While scientists point to the value of animal models, they also acknowledge that no animal model fully recapitulates human neurological disease.
Animal studies that produce promising results for drugs frequently fail in clinical trials. While the differences between human and non-human species may account for some of the failures, a new report by the Institute of Medicine (IOM) calls attention to faulty experimental designs, questionable statistical analysis, and the tendency of journals to prefer publishing positive results. In the case of Athersys, while this is a concern they have to date been prone to giving more thought to trial design than many other small biotech companies. Also more and more human clues have become available for those who look that this trial will succeed.
Costantino Iadecola, MD, professor of neurology and neuroscience at Weill Cornell Medical College, noted that the pathobiology of stroke can be reproduced effectively in animal models, although the mechanism by which the occlusion develops in humans may not be mimicked exactly. Efforts are being made to more closely align animal models with human stroke, he said. For example, treatments are increasingly administered to hypertensive, diabetic, and aged animals in an effort to account for stroke risk factors. But unfortunately many pharmaceutical companies have abandoned the search for stroke treatments due to the failure of clinical trials to produce effective results.
The above should bode well for Athersys. As it speaks of limited competition as well as animal models being effective for this application.

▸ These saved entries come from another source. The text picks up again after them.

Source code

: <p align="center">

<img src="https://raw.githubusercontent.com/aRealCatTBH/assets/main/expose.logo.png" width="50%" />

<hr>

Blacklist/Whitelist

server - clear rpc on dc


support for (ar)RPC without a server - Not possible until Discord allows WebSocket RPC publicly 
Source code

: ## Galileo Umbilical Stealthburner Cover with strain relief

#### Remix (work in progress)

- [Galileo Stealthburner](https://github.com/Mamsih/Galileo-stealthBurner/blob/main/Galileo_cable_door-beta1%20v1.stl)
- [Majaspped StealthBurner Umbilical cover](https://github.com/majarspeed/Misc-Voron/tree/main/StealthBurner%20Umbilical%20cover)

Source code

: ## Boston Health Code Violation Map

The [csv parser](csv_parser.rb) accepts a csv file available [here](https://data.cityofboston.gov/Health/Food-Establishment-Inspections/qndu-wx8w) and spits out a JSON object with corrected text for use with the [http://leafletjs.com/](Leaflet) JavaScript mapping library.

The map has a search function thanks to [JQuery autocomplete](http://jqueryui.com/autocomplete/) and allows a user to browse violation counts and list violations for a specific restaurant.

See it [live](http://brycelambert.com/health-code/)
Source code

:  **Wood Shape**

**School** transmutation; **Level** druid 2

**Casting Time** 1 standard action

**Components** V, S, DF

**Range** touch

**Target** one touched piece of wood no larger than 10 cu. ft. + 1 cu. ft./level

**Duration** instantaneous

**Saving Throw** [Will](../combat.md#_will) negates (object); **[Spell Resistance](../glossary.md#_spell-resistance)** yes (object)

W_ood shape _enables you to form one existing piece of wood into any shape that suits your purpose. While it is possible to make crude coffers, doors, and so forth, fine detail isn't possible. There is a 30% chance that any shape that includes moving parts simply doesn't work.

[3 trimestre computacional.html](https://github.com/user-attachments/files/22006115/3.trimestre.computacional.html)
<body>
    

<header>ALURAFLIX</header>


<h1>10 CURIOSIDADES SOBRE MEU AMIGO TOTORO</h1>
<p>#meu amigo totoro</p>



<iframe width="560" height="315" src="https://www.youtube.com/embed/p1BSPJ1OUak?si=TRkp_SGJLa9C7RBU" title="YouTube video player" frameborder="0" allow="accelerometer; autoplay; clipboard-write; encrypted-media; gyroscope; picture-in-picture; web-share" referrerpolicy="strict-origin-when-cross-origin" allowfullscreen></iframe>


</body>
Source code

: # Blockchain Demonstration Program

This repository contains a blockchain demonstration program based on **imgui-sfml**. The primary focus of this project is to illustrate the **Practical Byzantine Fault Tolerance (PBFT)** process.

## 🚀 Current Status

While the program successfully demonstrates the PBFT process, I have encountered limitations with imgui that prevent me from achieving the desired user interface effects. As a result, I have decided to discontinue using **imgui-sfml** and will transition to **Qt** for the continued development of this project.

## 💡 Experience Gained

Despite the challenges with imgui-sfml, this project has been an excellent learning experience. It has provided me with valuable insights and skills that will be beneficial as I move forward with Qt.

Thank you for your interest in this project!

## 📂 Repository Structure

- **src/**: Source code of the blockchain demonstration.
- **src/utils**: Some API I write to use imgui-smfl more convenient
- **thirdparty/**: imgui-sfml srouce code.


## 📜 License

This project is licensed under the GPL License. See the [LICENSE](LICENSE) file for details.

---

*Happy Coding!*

Usually competition is a risk for developing biotech companies, however, Cytomedix, Inc. (OTCQX:CMXI) was the only real competitor to Athersys for an ischemic stroke treatment. Cytomedix's core technology used a single intracartoid infusion to treat ischemic stroke but, has announced they will stop funding for their ischemic stroke therapy after this year. One has to believe the delivery route Cytomedix used was a large part of the funding stoppage. Intracartoid infusion is far less attractive than Athersys's intravenous infusion and finding volunteers must have been tough in comparison. Cytomedix's treatment therapy is also administered roughly two weeks after experiencing a stroke. Cytomedix's therapy is clearly not as convenient and who likes to wait for treatment when they have a choice?
Athersys and Cytomedix had both been assessed by analysts as being the two main companies with a potential blockbuster stroke treatment on hand. Today only Athersys is standing.
The Athersys pipeline continues to grow and mature, and investors are beginning to recognize and appreciate the potential value of the portfolio. If Athersys stays focused and achieves what they are capable of, investors should be confident that one day Athersys will be recognized as a global leader in the industry. In the article "A Comprehensive Look At Athersys" a $10 per share price target was given for the later part of 2014, today, the target has been revised upwards to $15 based on new developments in Japan and the recent webcast information stemming from the Piper Jaffray healthcare conference. The conference shed new light on potential catalysts that had not been factored in. Athersys is significantly undervalued with a market capitalization of just $173 million in light of the events that are going to unfold in 2014.
Additional disclosure: Science is still evolving regarding stem cells and many scientific points are debated including some contained in this article. To the best of my knowledge I put forth accurate information.